Go up 87 to Yellow River bridge and put in there. Ease out of the launch canal to the main river. You can start fishing anywhere you want with crickets along the trees, stumps and mouths of the creeks. If your husband has fished the Choctaw River he can use the same tactics on Yellow River and be successful. You should not have a hard time catching a good mess of fish with your daughter. Might not catch a bunch of big ones but will have fun.


----------



## Jason (Oct 2, 2007)

Last time I launched down there in Holley and went up river, we slayed the bream on crickets!!!

I'd jump on Ed's offer, especially fer a little un that is great! The catfish farms are also a great idea fer your little girl!!!


----------



## jcoss15 (Oct 11, 2010)

Jason said:


> Last time I launched down there in Holley and went up river, we slayed the bream on crickets!!!
> 
> I'd jump on Ed's offer, especially fer a little un that is great! The catfish farms are also a great idea fer your little girl!!!

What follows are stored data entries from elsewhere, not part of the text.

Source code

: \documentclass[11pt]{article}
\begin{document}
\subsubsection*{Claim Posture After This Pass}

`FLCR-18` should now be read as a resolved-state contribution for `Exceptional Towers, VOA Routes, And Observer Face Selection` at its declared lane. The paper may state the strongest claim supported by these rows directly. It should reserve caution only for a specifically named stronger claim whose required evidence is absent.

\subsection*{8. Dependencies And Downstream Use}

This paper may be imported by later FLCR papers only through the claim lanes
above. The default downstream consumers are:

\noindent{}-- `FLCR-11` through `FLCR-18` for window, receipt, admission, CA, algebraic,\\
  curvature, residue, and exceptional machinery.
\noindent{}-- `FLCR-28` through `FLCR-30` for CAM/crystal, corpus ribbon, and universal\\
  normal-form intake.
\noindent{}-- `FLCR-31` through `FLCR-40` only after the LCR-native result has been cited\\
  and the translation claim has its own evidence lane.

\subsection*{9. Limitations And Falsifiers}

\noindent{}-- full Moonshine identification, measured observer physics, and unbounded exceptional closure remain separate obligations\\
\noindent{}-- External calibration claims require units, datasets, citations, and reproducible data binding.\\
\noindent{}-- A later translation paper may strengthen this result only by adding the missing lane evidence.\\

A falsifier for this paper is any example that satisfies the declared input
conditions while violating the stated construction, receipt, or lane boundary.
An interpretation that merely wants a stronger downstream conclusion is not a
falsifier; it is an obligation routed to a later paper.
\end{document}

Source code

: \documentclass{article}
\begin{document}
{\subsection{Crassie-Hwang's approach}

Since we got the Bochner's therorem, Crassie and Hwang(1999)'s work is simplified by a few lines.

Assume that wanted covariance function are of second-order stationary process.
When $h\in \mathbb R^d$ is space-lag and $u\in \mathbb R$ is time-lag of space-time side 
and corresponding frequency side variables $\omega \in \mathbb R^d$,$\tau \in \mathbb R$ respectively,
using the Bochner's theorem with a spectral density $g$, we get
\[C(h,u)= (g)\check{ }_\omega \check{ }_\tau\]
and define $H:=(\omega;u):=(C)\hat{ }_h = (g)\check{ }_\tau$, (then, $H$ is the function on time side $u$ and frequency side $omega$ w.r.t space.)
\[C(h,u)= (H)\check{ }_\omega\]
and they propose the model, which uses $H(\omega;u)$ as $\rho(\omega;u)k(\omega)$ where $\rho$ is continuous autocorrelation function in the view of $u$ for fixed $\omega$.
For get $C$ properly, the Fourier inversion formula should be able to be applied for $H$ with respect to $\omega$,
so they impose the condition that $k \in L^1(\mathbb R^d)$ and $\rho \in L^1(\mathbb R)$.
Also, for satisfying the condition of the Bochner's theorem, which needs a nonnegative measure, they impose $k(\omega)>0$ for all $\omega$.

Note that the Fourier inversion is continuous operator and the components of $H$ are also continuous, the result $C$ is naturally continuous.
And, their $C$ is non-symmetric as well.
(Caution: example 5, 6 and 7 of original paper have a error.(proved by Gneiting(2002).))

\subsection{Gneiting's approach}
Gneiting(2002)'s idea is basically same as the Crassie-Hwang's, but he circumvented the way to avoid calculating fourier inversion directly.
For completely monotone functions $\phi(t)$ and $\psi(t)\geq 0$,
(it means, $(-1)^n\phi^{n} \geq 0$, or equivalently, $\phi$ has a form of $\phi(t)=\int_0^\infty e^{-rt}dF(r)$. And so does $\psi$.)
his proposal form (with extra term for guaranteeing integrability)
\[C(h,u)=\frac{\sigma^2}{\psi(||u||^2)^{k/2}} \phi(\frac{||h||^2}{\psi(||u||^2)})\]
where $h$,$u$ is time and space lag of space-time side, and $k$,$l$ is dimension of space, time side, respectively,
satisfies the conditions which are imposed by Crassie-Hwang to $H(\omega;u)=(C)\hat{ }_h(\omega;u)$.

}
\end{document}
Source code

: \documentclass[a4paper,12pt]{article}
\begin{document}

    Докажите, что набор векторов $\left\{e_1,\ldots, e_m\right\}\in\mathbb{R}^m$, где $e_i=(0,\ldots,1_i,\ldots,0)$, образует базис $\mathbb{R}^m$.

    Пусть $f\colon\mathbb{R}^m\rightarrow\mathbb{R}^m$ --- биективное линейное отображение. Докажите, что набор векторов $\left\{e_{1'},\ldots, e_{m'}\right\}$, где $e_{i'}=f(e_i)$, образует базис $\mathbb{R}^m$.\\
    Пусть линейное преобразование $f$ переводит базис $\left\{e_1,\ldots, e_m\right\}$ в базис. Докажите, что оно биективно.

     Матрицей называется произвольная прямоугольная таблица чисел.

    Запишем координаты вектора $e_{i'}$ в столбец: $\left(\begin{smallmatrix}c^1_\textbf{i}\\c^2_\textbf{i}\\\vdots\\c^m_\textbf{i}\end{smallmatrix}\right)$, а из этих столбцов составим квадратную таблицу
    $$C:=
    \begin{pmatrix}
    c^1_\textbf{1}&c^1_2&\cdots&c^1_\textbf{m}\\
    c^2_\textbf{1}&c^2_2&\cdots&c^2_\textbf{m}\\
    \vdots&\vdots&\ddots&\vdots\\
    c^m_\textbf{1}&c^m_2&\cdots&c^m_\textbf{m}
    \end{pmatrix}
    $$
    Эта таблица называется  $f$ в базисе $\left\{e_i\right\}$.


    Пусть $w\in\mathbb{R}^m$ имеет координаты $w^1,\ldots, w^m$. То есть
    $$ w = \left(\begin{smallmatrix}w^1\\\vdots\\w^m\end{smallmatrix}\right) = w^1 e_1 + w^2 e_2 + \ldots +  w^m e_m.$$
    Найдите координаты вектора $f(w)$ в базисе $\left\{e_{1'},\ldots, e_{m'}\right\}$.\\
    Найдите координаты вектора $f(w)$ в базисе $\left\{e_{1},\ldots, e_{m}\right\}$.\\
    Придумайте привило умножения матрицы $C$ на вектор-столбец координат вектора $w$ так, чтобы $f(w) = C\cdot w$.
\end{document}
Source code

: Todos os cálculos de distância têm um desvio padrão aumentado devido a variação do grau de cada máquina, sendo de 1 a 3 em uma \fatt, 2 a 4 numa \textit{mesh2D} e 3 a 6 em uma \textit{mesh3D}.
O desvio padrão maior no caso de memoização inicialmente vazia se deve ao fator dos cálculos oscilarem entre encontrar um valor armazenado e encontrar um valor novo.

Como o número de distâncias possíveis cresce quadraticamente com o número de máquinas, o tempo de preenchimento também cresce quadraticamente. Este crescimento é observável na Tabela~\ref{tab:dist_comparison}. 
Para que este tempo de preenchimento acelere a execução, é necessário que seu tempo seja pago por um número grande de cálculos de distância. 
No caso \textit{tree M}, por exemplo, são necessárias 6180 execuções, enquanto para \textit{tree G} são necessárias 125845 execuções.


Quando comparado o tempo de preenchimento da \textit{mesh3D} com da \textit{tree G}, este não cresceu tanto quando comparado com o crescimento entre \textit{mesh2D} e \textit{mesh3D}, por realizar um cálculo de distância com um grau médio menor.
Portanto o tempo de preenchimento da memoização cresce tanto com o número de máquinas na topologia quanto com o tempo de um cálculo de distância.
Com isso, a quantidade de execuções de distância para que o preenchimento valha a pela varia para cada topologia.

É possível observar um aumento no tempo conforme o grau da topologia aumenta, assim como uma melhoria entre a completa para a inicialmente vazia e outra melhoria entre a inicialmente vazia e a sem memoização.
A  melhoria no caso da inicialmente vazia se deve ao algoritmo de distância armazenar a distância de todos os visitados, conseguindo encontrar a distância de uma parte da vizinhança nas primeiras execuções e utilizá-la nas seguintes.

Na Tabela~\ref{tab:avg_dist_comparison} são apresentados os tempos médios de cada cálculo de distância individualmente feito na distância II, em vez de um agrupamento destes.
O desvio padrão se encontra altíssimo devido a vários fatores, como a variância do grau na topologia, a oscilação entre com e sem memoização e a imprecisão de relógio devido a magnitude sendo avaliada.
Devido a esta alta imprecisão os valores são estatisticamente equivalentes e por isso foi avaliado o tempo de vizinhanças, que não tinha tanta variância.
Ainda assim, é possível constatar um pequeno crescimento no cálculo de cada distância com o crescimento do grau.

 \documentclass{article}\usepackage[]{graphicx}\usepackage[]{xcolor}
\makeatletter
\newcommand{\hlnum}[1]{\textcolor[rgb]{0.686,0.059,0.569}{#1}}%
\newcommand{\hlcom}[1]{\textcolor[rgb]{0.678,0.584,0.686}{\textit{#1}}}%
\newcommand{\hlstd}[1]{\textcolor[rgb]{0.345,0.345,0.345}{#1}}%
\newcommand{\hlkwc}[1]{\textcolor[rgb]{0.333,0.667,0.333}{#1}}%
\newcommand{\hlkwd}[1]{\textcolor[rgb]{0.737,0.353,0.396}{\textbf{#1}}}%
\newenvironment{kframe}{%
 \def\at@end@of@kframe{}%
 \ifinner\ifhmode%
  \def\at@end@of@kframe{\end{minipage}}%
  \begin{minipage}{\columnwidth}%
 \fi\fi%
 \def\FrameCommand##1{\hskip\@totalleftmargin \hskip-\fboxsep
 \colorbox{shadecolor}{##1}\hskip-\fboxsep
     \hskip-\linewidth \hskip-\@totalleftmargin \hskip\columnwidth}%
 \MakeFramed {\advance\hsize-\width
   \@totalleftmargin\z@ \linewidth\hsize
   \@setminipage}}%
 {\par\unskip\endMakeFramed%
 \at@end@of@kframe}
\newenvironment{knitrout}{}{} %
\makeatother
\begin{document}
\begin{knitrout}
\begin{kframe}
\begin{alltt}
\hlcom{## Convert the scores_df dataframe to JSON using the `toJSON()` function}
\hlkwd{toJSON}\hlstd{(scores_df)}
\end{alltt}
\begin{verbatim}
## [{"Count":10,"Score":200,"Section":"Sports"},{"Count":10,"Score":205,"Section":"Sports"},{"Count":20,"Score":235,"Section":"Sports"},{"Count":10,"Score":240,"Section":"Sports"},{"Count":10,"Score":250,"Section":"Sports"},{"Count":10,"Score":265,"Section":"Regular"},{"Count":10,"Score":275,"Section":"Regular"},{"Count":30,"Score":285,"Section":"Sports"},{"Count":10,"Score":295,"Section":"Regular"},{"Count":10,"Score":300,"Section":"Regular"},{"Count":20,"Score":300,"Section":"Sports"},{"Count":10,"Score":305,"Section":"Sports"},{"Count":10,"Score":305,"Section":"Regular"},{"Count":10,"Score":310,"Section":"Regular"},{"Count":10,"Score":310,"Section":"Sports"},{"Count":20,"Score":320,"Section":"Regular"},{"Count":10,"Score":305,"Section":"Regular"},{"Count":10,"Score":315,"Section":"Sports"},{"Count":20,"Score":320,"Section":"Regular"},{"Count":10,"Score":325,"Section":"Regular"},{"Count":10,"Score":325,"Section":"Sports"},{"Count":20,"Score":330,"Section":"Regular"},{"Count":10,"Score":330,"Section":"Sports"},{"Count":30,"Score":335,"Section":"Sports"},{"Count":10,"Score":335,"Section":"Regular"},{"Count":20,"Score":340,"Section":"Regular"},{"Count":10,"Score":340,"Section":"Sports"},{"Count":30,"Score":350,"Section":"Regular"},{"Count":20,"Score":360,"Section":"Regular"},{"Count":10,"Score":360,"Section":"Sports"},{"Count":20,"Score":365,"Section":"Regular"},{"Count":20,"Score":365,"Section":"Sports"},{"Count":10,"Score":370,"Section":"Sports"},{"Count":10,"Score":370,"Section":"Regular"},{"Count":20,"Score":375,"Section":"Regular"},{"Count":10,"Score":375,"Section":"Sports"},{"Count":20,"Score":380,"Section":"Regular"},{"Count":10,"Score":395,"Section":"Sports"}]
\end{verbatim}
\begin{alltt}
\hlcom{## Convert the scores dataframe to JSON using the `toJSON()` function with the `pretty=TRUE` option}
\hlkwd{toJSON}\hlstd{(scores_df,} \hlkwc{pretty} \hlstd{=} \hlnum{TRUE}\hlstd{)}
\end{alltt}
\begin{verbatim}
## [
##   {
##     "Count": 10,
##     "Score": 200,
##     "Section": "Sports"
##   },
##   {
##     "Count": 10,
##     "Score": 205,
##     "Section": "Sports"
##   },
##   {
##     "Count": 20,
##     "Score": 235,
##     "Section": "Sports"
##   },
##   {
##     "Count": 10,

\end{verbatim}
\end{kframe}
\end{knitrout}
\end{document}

North of 87 has some ridiculous fly rod action also in the mornings... With that slow moving water you can really work it over with a popping bug.


----------



## PensacolaEd (Oct 3, 2007)

I'm heading back to Pensacola now, I'll be there tonight. If you are interested in coming to fish in my pond, please let me know. You'll catch some giant bream and even a few bass.

Ed


----------



## Try'n Hard (Oct 23, 2008)

PensacolaEd said:


> I'm heading back to Pensacola now, I'll be there tonight. If you are interested in coming to fish in my pond, please let me know. You'll catch some giant bream and even a few bass.
> 
> Ed



GREAT!! 
I got me a new fishing chair!!


----------



## Jason (Oct 2, 2007)

Try'n Hard said:


> GREAT!!
> I got me a new fishing chair!!
> View attachment 505609



Wait a dern minute.....where did your nipple rings hooked to your belly button piercing go???:shifty: No that was sexy!!!:thumbsup:


----------



## PensacolaEd (Oct 3, 2007)

Or not.....


----------